══ Task input

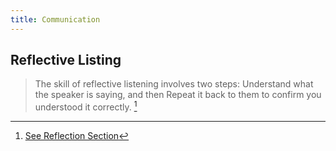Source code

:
 ```yaml
---
title: Communication
---
```


## Reflective Listing

> The skill of reflective listening involves two steps:
> Understand what the speaker is saying, and then
> Repeat it back to them to confirm you understood it correctly. [^Help Your Boss Help You]

[^Help Your Boss Help You]: [See Reflection Section](https://pragprog.com/titles/kkmanage/help-your-boss-help-you)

════

=== Work to complete ===
The answer must consist of every line in the records above that contains the word "Boss".

=== Output for this task ===
> Repeat it back to them to confirm you understood it correctly. [^Help Your Boss Help You]
[^Help Your Boss Help You]: [See Reflection Section](https://pragprog.com/titles/kkmanage/help-your-boss-help-you)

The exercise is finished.